● Directions: Where does the word "eabb" occur in the material? Copy each line that has it.

● Excerpted data:
[Start of section]

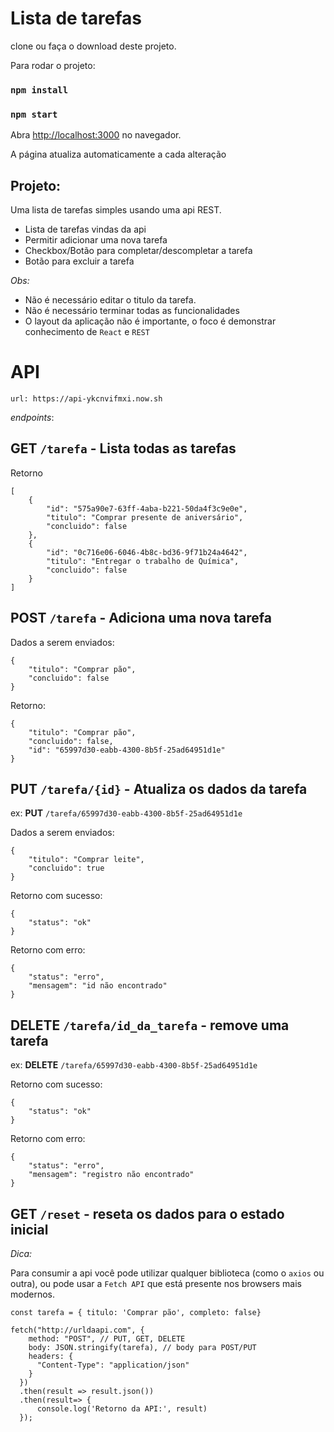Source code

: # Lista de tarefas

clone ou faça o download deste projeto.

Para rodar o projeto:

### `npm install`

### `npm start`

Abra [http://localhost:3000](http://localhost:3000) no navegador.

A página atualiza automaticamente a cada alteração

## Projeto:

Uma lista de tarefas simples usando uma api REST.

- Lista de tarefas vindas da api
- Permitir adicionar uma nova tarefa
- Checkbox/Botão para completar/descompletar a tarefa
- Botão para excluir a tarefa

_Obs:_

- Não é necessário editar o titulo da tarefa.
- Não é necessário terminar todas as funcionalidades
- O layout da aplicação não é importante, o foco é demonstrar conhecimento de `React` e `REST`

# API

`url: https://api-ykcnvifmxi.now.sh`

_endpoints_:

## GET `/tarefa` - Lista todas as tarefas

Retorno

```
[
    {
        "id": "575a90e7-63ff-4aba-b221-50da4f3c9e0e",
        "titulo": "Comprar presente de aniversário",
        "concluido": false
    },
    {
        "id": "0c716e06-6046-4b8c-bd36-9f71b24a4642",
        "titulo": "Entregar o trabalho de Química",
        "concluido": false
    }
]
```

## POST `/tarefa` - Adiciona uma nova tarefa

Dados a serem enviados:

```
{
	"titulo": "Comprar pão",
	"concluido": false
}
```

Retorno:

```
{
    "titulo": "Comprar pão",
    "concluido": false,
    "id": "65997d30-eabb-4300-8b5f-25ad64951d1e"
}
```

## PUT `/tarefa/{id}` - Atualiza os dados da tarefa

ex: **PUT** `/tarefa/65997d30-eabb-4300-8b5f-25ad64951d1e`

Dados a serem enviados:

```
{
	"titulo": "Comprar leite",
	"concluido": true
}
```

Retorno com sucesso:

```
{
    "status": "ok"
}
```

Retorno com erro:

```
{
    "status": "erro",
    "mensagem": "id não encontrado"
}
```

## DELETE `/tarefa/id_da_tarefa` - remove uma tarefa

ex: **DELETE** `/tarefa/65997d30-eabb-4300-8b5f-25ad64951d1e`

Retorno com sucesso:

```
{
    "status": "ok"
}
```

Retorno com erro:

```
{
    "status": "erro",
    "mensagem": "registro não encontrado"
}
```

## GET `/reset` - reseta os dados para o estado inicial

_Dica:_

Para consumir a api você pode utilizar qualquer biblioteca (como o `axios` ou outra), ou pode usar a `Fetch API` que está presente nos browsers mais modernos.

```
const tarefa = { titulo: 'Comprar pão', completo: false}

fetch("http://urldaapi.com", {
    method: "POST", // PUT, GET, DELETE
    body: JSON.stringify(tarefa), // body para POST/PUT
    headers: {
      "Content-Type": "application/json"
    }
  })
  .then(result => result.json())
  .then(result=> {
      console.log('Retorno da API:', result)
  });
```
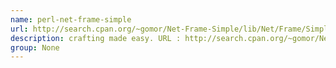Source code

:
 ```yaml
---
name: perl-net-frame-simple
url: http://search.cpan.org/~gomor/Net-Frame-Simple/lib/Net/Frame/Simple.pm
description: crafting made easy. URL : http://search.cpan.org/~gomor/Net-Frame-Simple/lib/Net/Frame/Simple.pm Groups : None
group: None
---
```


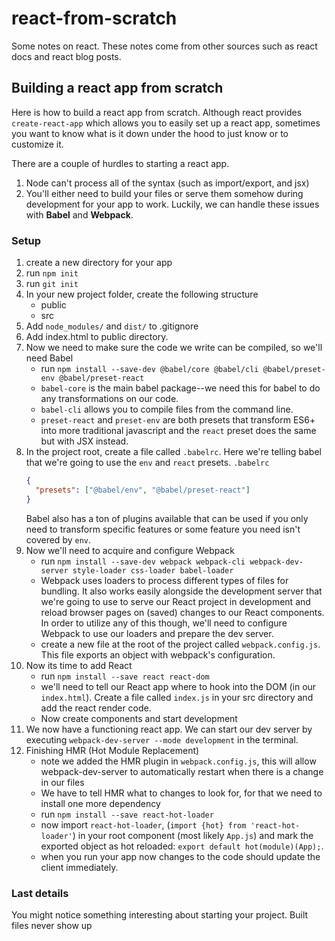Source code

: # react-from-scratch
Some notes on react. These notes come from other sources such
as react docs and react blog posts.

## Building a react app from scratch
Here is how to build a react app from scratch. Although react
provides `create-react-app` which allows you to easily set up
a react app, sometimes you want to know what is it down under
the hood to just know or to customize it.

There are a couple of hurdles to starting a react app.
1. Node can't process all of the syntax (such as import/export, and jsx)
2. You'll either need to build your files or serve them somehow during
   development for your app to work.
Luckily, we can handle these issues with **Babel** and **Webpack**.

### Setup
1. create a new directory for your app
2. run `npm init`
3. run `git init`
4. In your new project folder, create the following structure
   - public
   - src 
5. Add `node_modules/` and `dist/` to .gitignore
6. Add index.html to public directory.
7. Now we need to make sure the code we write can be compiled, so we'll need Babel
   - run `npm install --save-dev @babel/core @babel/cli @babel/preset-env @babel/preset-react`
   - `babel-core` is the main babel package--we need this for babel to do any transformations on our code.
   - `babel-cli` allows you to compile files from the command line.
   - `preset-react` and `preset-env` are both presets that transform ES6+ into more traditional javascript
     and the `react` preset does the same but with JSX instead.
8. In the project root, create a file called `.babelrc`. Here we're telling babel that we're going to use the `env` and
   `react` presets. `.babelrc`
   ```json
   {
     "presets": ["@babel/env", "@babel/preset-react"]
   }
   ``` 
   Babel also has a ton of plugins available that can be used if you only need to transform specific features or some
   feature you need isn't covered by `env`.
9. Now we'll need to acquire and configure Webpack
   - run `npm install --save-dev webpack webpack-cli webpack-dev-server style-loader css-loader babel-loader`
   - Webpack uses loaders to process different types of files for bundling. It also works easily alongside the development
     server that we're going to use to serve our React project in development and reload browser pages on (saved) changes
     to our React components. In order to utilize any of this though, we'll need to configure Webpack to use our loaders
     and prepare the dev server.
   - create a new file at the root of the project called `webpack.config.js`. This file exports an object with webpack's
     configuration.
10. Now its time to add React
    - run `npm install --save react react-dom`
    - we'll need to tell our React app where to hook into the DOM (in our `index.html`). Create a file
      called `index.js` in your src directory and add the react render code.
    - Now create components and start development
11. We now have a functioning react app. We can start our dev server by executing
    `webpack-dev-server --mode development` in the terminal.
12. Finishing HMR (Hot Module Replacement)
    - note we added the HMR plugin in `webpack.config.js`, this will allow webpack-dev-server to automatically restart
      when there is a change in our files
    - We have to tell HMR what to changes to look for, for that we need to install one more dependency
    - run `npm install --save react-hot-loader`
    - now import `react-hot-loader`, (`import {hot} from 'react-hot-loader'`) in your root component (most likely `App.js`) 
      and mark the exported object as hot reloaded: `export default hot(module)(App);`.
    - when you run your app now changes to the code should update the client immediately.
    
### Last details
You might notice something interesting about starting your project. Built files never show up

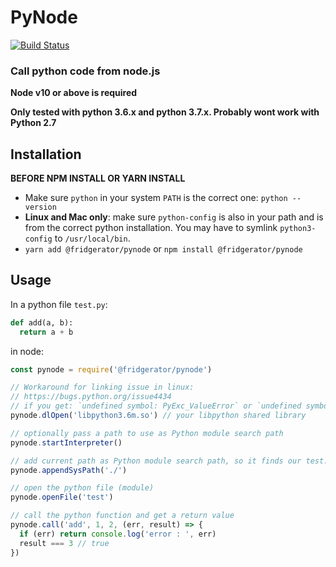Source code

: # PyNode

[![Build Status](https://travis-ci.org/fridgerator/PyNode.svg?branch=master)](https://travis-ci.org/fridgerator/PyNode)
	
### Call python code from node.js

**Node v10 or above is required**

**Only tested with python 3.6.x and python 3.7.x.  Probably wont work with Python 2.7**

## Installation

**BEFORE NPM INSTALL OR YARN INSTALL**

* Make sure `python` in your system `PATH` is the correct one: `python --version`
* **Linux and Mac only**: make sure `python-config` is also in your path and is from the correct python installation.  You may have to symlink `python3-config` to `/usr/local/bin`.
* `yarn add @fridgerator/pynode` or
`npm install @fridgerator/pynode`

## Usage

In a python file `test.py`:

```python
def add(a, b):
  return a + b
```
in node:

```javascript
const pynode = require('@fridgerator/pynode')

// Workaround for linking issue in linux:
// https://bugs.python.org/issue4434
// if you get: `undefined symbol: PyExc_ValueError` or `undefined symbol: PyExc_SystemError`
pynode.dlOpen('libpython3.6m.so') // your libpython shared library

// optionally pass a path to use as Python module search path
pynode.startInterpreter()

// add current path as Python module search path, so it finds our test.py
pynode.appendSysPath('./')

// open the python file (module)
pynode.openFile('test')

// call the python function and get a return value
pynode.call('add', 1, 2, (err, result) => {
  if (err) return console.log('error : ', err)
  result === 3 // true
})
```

[End of section]

● Exercise output:
    "id": "65997d30-eabb-4300-8b5f-25ad64951d1e"
ex: **PUT** `/tarefa/65997d30-eabb-4300-8b5f-25ad64951d1e`
ex: **DELETE** `/tarefa/65997d30-eabb-4300-8b5f-25ad64951d1e`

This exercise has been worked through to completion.